Der aus Rieblingen stammende Künstler ist dem Wertinger Publikum bestens bekannt – unter anderem vom Wertinger Stadtfest und vom beliebten Marktplatzkonzert „Sommer im Städtle“. Im Seniorenzentrum präsentierte Leinfelder Hits aus den 1960er- und 1970er-Jahren – also Musik aus der Jugendzeit der heutigen Seniorinnen und Senioren. Die Auswahl traf genau ins Herz: Schon nach den ersten Takten wurde mitgeklatscht, geschunkelt, mitgesungen und stellenweise sogar getanzt – nicht nur von den Heimbewohnern, sondern auch von den Pflegekräften, die sich von der fröhlichen Stimmung gerne anstecken ließen.
Charmant und persönlich führte Beese durch das Programm und unterstützte „Aleini“ bei mehreren Liedern gesanglich. In ihrer Begrüßung erinnerte sie sich an einen ganz besonderen Moment aus ihrer eigenen Vergangenheit: Bereits vor rund 40 Jahren durfte sie zur Eröffnung des Seniorenzentrums St. Klara musikalisch beitragen – damals noch mit der Blockflöte, unter der Leitung von Karolina Wörle. Ein Rückblick, der viele Zuhörer berührte.

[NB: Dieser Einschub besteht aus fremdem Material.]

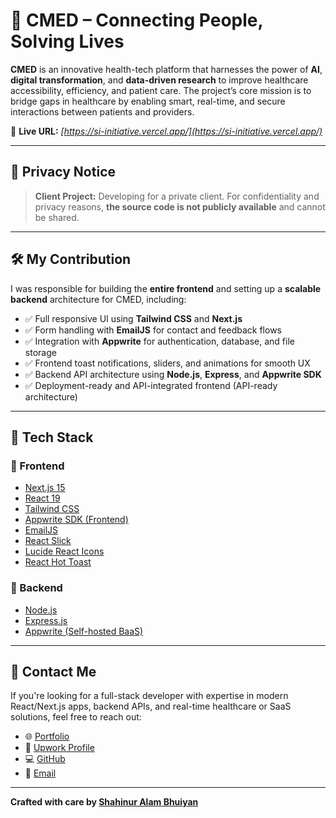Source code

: # 🏥 CMED – Connecting People, Solving Lives

**CMED** is an innovative health-tech platform that harnesses the power of **AI**, **digital transformation**, and **data-driven research** to improve healthcare accessibility, efficiency, and patient care. The project’s core mission is to bridge gaps in healthcare by enabling smart, real-time, and secure interactions between patients and providers.

🔗 **Live URL:** *[https://si-initiative.vercel.app/](https://si-initiative.vercel.app/)*  


---



## 🔐 Privacy Notice
> **Client Project:** Developing for a private client.
> For confidentiality and privacy reasons, **the source code is not publicly available** and cannot be shared.
---

## 🛠️ My Contribution

I was responsible for building the **entire frontend** and setting up a **scalable backend** architecture for CMED, including:

- ✅ Full responsive UI using **Tailwind CSS** and **Next.js**
- ✅ Form handling with **EmailJS** for contact and feedback flows
- ✅ Integration with **Appwrite** for authentication, database, and file storage
- ✅ Frontend toast notifications, sliders, and animations for smooth UX
- ✅ Backend API architecture using **Node.js**, **Express**, and **Appwrite SDK**
- ✅ Deployment-ready and API-integrated frontend (API-ready architecture)

---

## 🧩 Tech Stack

### 🔹 Frontend

- [Next.js 15](https://nextjs.org/)
- [React 19](https://reactjs.org/)
- [Tailwind CSS](https://tailwindcss.com/)
- [Appwrite SDK (Frontend)](https://appwrite.io/)
- [EmailJS](https://www.emailjs.com/)
- [React Slick](https://react-slick.neostack.com/)
- [Lucide React Icons](https://lucide.dev/)
- [React Hot Toast](https://react-hot-toast.com/)

### 🔸 Backend

- [Node.js](https://nodejs.org/)
- [Express.js](https://expressjs.com/)
- [Appwrite (Self-hosted BaaS)](https://appwrite.io/)

---

## 📩 Contact Me

If you're looking for a full-stack developer with expertise in modern React/Next.js apps, backend APIs, and real-time healthcare or SaaS solutions, feel free to reach out:

- 🌐 [Portfolio](https://shahinuralambhuiyan.vercel.app/)
- 💼 [Upwork Profile](https://www.upwork.com/freelancers/~01bf24b7725d70b752)
- 💻 [GitHub](https://github.com/ShahinurAlamBhuiyan/)
- 📧 [Email](mailto:shahinur.alam.bhuiyan01@gmail.com)

---

**Crafted with care by [Shahinur Alam Bhuiyan](https://github.com/ShahinurAlamBhuiyan/)**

Zwei begeisterte Musiker, die sichtlich Freude am gemeinsamen Musizieren hatten, trafen auf ein ebenso begeistertes Publikum – ein musikalischer Austausch, der spürbar von Nähe, Herzlichkeit und gegenseitiger Wertschätzung geprägt war. Kein Wunder also, dass die Aufforderung aus dem Publikum zum Ende des Konzerts eindeutig ausfiel: „Ihr müsst unbedingt wiederkommen!“ Dieses Versprechen gaben Leinfelder und Beese gerne: „Wir kommen auf alle Fälle wieder – uns selbst hat es genauso viel Spaß gemacht.“
Den offiziellen Abschluss bildete das gemeinsam gesungene „Tulpen aus Amsterdam“. Passend dazu verteilte Verena Beese symbolisch Blumen an alle Heimbewohner – ein farbenfroher und emotionaler Schlusspunkt.
Doch das begeisterte Publikum hatte noch einen Wunsch: eine Zugabe. Gewünscht wurde ein Lied von Peter Maffay – „Über sieben Brücken musst du gehen“. Ohne lange Vorbereitung suchten Leinfelder und Beese Text und Noten zusammen und interpretierten das gefühlvolle Lied spontan und ungeprobt – ein besonderer Moment, der mit langanhaltendem Applaus belohnt wurde.
Ein Nachmittag, der eindrucksvoll zeigte, wie Musik Generationen verbindet – und der allen Beteiligten noch lange in Erinnerung bleiben dürfte.